Enable the GPU Operator Dashboard

Prerequisites

  • Install Helm

  • OpenShift Container Platform 4.10+

Follow this guidance to provide GPU usage information in the cluster utilization screen in the OpenShift Container Platform web console.

Enable the NVIDIA GPU Operator usage information

  1. Add the helm repo:

    $ helm repo add rh-ecosystem-edge https://rh-ecosystem-edge.github.io/console-plugin-nvidia-gpu
    
  2. Update the repo:

    $ helm repo update
    
  3. Install the helm chart in the default NVIDIA GPU Operator namespace:

    $ helm install -n nvidia-gpu-operator console-plugin-nvidia-gpu rh-ecosystem-edge/console-plugin-nvidia-gpu
    
    NAME: console-plugin-nvidia-gpu
    LAST DEPLOYED: Thu Apr 14 09:35:36 2022
    NAMESPACE: nvidia-gpu-operator
    STATUS: deployed
    REVISION: 1
    NOTES:
    View the Console Plugin NVIDIA GPU deployed resources by running the following command:
    
    $ kubectl -n nvidia-gpu-operator get all -l app.kubernetes.io/name=console-plugin-nvidia-gpu
    
    Enable the plugin by running the following command:
    
    $ kubectl patch consoles.operator.openshift.io cluster --patch '[{"op": "add", "path": "/spec/plugins/-", "value": "console-plugin-nvidia-gpu" }]' --type=json
    
  4. View the deployed resources:

    $ oc -n nvidia-gpu-operator get all -l app.kubernetes.io/name=console-plugin-nvidia-gpu
    
  5. Verify the plugins field is specified:

    $ oc get consoles.operator.openshift.io cluster --output=jsonpath="{.spec.plugins}"
    
    1. If it is not specified, then run the following to enable the plugin:

      $ oc patch consoles.operator.openshift.io cluster --patch '{ "spec": { "plugins": ["console-plugin-nvidia-gpu"] } }' --type=merge
      
    2. If it is specified, then run the following to enable the plugin:

      $ oc patch consoles.operator.openshift.io cluster --patch '[{"op": "add", "path": "/spec/plugins/-", "value": "console-plugin-nvidia-gpu" }]' --type=json
      
  6. In the OpenShift Container Platform web console from the side menu, navigate to Home > Overview.

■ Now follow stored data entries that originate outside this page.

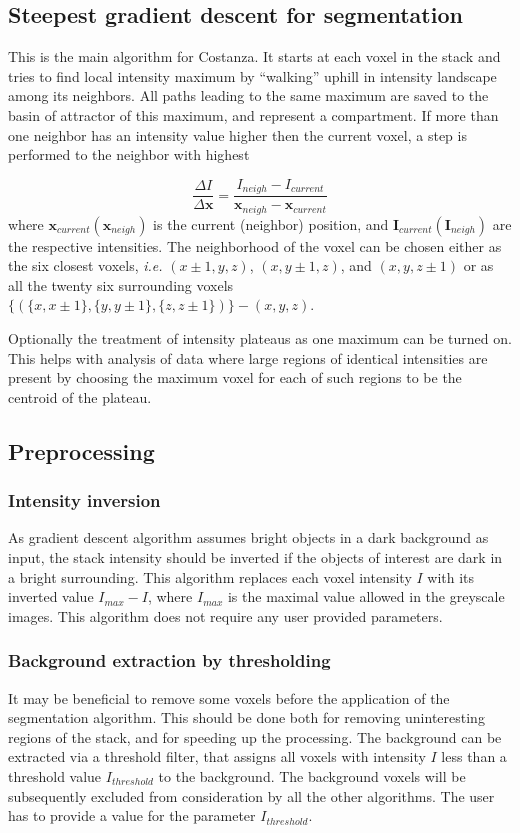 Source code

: \documentclass[a4paper,12pt]{article}
\begin{document}
\subsection{Steepest gradient descent for segmentation}
This is the main algorithm for Costanza. It starts at each voxel in the stack
and tries to find local intensity maximum by ``walking'' uphill in intensity landscape
among its neighbors. All paths leading to the same maximum are saved to the
basin of attractor of this maximum, and represent a compartment. If more than one neighbor
has an intensity value higher then the current voxel, a step is performed to
the neighbor with highest

\begin{equation}
\frac{\Delta I}{\Delta \mathbf{x}} =
\frac{I_{neigh}-I_{current}}{\mathbf{x}_{neigh}-\mathbf{x}_{current}}
\end{equation}
where $\mathbf{x}_{current}(\mathbf{x}_{neigh})$ is the current (neighbor)
position, and $\mathbf{I}_{current}(\mathbf{I}_{neigh})$ are the respective intensities.
The neighborhood of the voxel can be chosen either as the six closest voxels, 	\textit{i.e.}
$(x\pm1,y,z)$, $(x,y\pm1,z)$, and $(x,y,z\pm1)$ or as all the twenty six surrounding voxels $\{(\{x,x\pm1\},\{y,y\pm1\},\{z,z\pm1\})\}-(x,y,z)$.

Optionally the treatment of intensity plateaus as one maximum can be turned on. This helps with analysis of data where large regions of identical intensities are present by choosing the maximum voxel for each of such regions to be the centroid of the plateau. 

\subsection{Preprocessing}
\subsubsection{Intensity inversion}
As gradient descent algorithm assumes bright objects in a dark background as input, the stack intensity should be inverted if the objects of interest are dark in a bright surrounding. This
algorithm replaces each voxel intensity $I$ with its inverted value
$I_{max}-I$, where $I_{max}$ is the maximal value allowed in the
greyscale images. This algorithm does not require any user provided
parameters.

\subsubsection{Background extraction by thresholding}
It may be beneficial to remove some voxels before the application of the
segmentation algorithm. This should be done both for removing uninteresting regions of the
stack, and for speeding up the processing. The background can be
extracted via a threshold filter, that assigns all voxels with
intensity $I$ less than a threshold value $I_{threshold}$ to
the background. The background voxels will be subsequently excluded from consideration by all the other algorithms. The user
has to provide a value for the parameter $I_{threshold}$.
\end{document}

    The Cluster utilization window now displays the GPU related graphs.

    ../../../../_images/gpu_overview_dashboard2.png

The NVIDIA GPU Operator dashboards

The following table provides a brief description of the displayed dashboards.

Dashboard

Description

GPU

Number of available GPUs.

GPU Power Usage

Power usage in watts for each GPU.

GPU Encoder/Decoder

Percentage of GPU workload dedicated to video encoding and decoding.